The Dolly's Brae conflict occurred in County Down in Ulster on 12 July 1849. A contested procession by Orangemen resulted in a skirmish between the Orangemen, local Catholics and Ribbonmen and the police. The Catholics dispersed, following which the Orangemen proceeded to attack local Catholics and destroy property. An official report on the conflict stated that there were thirty deaths. However, this figure is contested by historians. The violence led directly to the Party Processions Act, curtailing activities perceived to be sectarian in Ireland. Nevertheless, the conflict entered Ulster Protestant folk memory as the Battle of Dolly's Brae.

Context
The 1840s were a significant decade in Irish history. The Great Famine began in 1845, resulting in around one million deaths. A nationalist rebellion by William Smith O'Brien's Young Ireland movement occurred in 1848.

Sectarian tensions rose during the decade. The Orange Order experienced a revival, having been suppressed in previous years and were once again allowed to hold processions, which they did. Catholic groups also held their own processions. Early in 1849 a riot broke out in Crossgar in County Down raising tensions before the traditional Orange marching season in July.

Sectarian tensions had been building up in South Down throughout the 1840s. In 1848 local magistrates had persuaded South Down Orangemen to re-route their annual 12 July march away from areas with a majority Catholic population. This included Dolly's Brae, which was known as the site of a sectarian murder of a Catholic at the beginning of the century. The Orangemen's compliance brought taunts of cowardice from Catholic Ribbonmen, who had even composed a song about the affair. The Orangemen were determined to march their traditional route the next year. It had become a point of honour for them.

12 July 1849
On the morning of the 12th the Orangemen set off on their march from Ballyward Church to Lord Roden's demesne at Tollymore Park (now Tollymore Forest Park). Lord Roden was serving as deputy grandmaster of the Orange Order at the time. Historian Sean Farrell estimates there were between 1,200 and 1,400 marchers. One magistrate estimated that about five hundred had guns.

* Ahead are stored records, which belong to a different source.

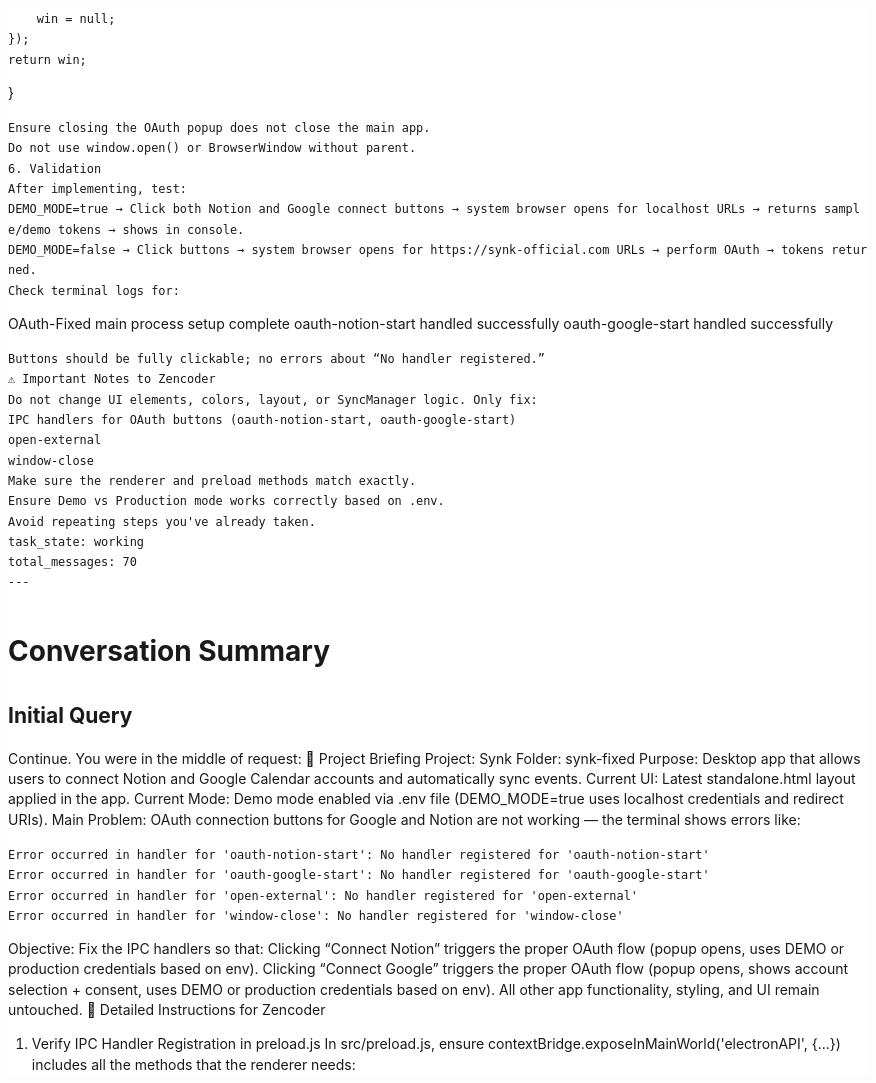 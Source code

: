         win = null;
    });
    return win;
}

```
Ensure closing the OAuth popup does not close the main app.
Do not use window.open() or BrowserWindow without parent.
6. Validation
After implementing, test:
DEMO_MODE=true → Click both Notion and Google connect buttons → system browser opens for localhost URLs → returns sample/demo tokens → shows in console.
DEMO_MODE=false → Click buttons → system browser opens for https://synk-official.com URLs → perform OAuth → tokens returned.
Check terminal logs for:
```
OAuth-Fixed main process setup complete
oauth-notion-start handled successfully
oauth-google-start handled successfully

```
Buttons should be fully clickable; no errors about “No handler registered.”
⚠️ Important Notes to Zencoder
Do not change UI elements, colors, layout, or SyncManager logic. Only fix:
IPC handlers for OAuth buttons (oauth-notion-start, oauth-google-start)
open-external
window-close
Make sure the renderer and preload methods match exactly.
Ensure Demo vs Production mode works correctly based on .env.
Avoid repeating steps you've already taken.
task_state: working
total_messages: 70
---
```


# Conversation Summary

## Initial Query
Continue. You were in the middle of request:
🎯 Project Briefing
Project: Synk Folder: synk-fixed Purpose: Desktop app that allows users to connect Notion and Google Calendar accounts and automatically sync events. Current UI: Latest standalone.html layout applied in the app. Current Mode: Demo mode enabled via .env file (DEMO_MODE=true uses localhost credentials and redirect URIs). Main Problem: OAuth connection buttons for Google and Notion are not working — the terminal shows errors like:
```
Error occurred in handler for 'oauth-notion-start': No handler registered for 'oauth-notion-start'
Error occurred in handler for 'oauth-google-start': No handler registered for 'oauth-google-start'
Error occurred in handler for 'open-external': No handler registered for 'open-external'
Error occurred in handler for 'window-close': No handler registered for 'window-close'

```
Objective: Fix the IPC handlers so that:
Clicking “Connect Notion” triggers the proper OAuth flow (popup opens, uses DEMO or production credentials based on env).
Clicking “Connect Google” triggers the proper OAuth flow (popup opens, shows account selection + consent, uses DEMO or production credentials based on env).
All other app functionality, styling, and UI remain untouched.
🔹 Detailed Instructions for Zencoder
1. Verify IPC Handler Registration in preload.js
In src/preload.js, ensure contextBridge.exposeInMainWorld('electronAPI', {...}) includes all the methods that the renderer needs:
```
```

A large group of Catholics from both the local area and beyond attempted to prevent the Orangemen marching through the Brae. Sources disagree over how many were present, though they seem to have been outnumbered. They had taken positions on a nearby field and were armed with scythes, pikes and firearms. However, the large police presence and the intervention of two Catholic priests seeking to prevent physical conflict meant that there was no attack.

At Lord Roden's estate, numerous speeches were given and alcohol was consumed. None of those present who were magistrates, including Lord Roden, attempted to convinced the Orangemen to return via a different route. In some cases, the opposite occurred. The Orangemen were once more determined to return via the Brae. They arrived there at about five o'clock, with a large Catholic crowd waiting for them. After two-thirds of the marchers had gone through the pass a gunshot or a similar sound was heard. Both sides fired at each other. The police charged the Catholics at the top of the hill, causing them to disperse. The skirmish was over in a matter of minutes.

Following the retreat the Orangemen proceeded to attack Catholics and their property in the vicinity. They may have caused several fatalities. None of the Orangemen were arrested over these actions.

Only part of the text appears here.